Nigel Jones

Holidays with Hitler

After the Munich beer hall putsch, credulous foreigners flocked to Hitler’s new ‘utopia’

issue 12 August 2017

We don’t usually think of Hitler’s hated henchman Heinrich Himmler, architect of the Holocaust of European Jewry, as a comic turn, but the diary of Admiral Sir Barry Domvile, a former chief of British Naval Intelligence and fanatical admirer of Nazi Germany, proves otherwise.

Domvile’s description of his visit to Himmler’s ‘hunting box’ high in the Bavarian Alps in 1935, reproduced in Julia Boyd’s fascinating book, is a treasury of thigh-slapping humour, including hearing Himmler wake him at 3.20 a.m. with his rendition of ‘God Save the King’; complaints about the Reichsführer’s primitive ‘bog’ — a deep hole in the ground; and finishing with a ‘regular Bavarian evening… much leaping, crying and slapping of bums, soles of feet, thighs etc. and a pretence of lifting the girls’ skirts, reminiscent of Highland reels’. ‘HH’, Domvile concludes, was ‘very charming’.
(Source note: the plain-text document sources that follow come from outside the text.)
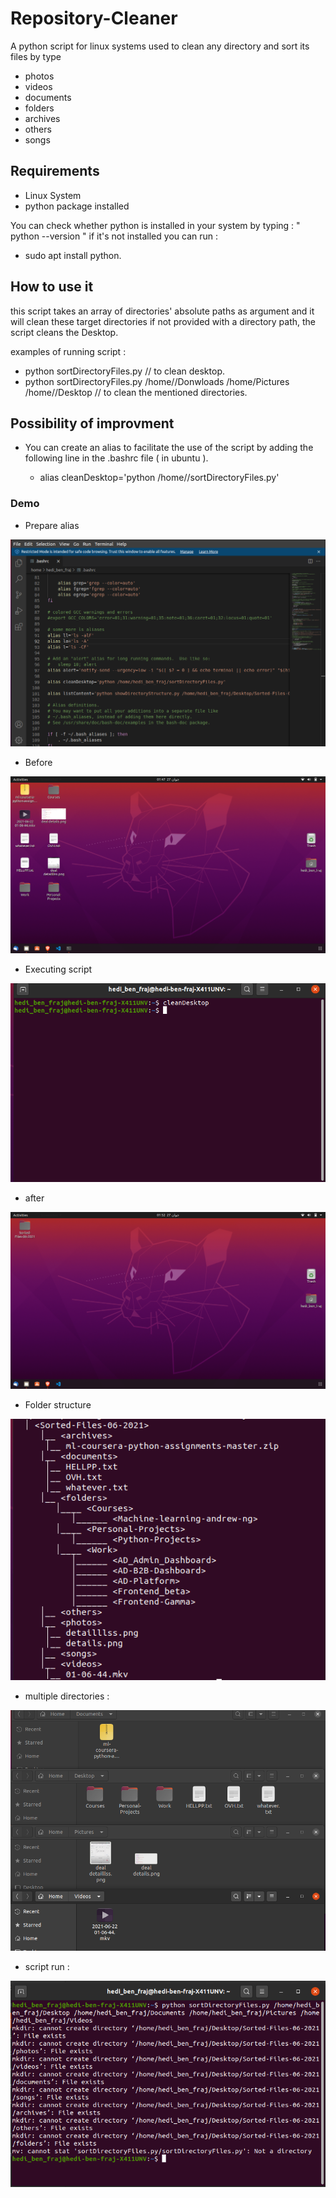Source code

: # Repository-Cleaner

A python script for linux systems used to clean any directory and sort its files by type 
- photos
- videos
- documents
- folders
- archives
- others
- songs


## Requirements

- Linux System
- python package installed 

You can check whether python is installed in your system by typing : " python --version "
if it's not installed you can run : 
  - sudo apt install python.

## How to use it

this script takes an array of directories' absolute paths as argument and it will clean these target directories
if not provided with a directory path, the script cleans the Desktop.

examples of running script : 

  - python sortDirectoryFiles.py // to clean desktop.
  - python sortDirectoryFiles.py /home/<username>/Donwloads /home<username>/Pictures /home/<username>/Desktop // to clean the mentioned directories.
  
## Possibility of improvment

- You can create an alias to facilitate the use of the script by adding the following line in the .bashrc file ( in ubuntu ).

  - alias cleanDesktop='python /home/<username>/sortDirectoryFiles.py'
 
### Demo

- Prepare alias

![Script](/screenshots/bashrc.png?raw=true "Script")

- Before 

![Before](/screenshots/before.png?raw=true "Before")

- Executing script 

![During](/screenshots/during.png?raw=true "During")

- after 

![After](/screenshots/after.png?raw=true "After")

- Folder structure 

![Content](/screenshots/content.png?raw=true "Content")


- multiple directories : 

![before_2](/screenshots/before_2.png?raw=true "before_2")


- script run : 

![during_2](/screenshots/during_2.png?raw=true "during_2")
No less droll is the eyewitness account by Kay Smith, an American diplomat’s wife, who saw that inveterate show-off Hermann Goering — second only to Hitler in the Reich’s heirarchy — demonstrate his affinity with his pet lion Augie by letting the animal lick his face before an audience of visiting VIPs. Then the poor creature, startled by an aide’s sudden laugh, ‘let loose a flood of yellow urine all over [Goering’s] snow white uniform… the lion was led away… we all laughed pleasantly’.

Such surreal scenes pepper Boyd’s deep trawl of travellers’ tales from the scores of visitors she quotes who were drawn to the ‘new Germany’ in the 1930s. The tourists fell into three groups: most were simply curious to discover for themselves what the much vaunted or reviled regime was really like; some were enthusiasts who saw nothing but good in the Hitlerian state, determinedly closing their eyes to its obviously sinister side; and others were committed anti-Nazis, who came to confirm their loathing of a society hell-bent on indoctrination, racial persecution and war.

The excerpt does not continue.